[Plain-text document sources]
---
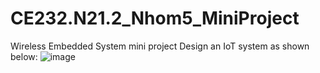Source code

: # CE232.N21.2_Nhom5_MiniProject
Wireless Embedded System mini project
Design an IoT system as shown below:
![image](https://github.com/phumxp/CE232.N21.2_Nhom5_MiniProject/assets/128712614/a5e48d21-1908-4999-89aa-8b3749b86279)

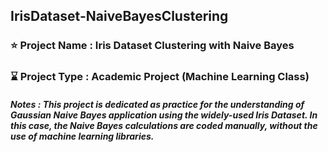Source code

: ## IrisDataset-NaiveBayesClustering

### ⭐ Project Name : Iris Dataset Clustering with Naive Bayes
### ⌛ Project Type : Academic Project (Machine Learning Class)
##### Notes : This project is dedicated as practice for the understanding of Gaussian Naive Bayes application using the widely-used Iris Dataset. In this case, the Naive Bayes calculations are coded manually, **without the use of machine learning libraries**.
---
**PROBLEM TO SOLVE**: With the pictures removed, please retype each record exactly.

**EXERCISE ANSWER**:
Source code

: # CE232.N21.2_Nhom5_MiniProject
Wireless Embedded System mini project
Design an IoT system as shown below:
![image](https://github.com/phumxp/CE232.N21.2_Nhom5_MiniProject/assets/128712614/a5e48d21-1908-4999-89aa-8b3749b86279)

Source code

: ## IrisDataset-NaiveBayesClustering

### ⭐ Project Name : Iris Dataset Clustering with Naive Bayes
### ⌛ Project Type : Academic Project (Machine Learning Class)
##### Notes : This project is dedicated as practice for the understanding of Gaussian Naive Bayes application using the widely-used Iris Dataset. In this case, the Naive Bayes calculations are coded manually, **without the use of machine learning libraries**.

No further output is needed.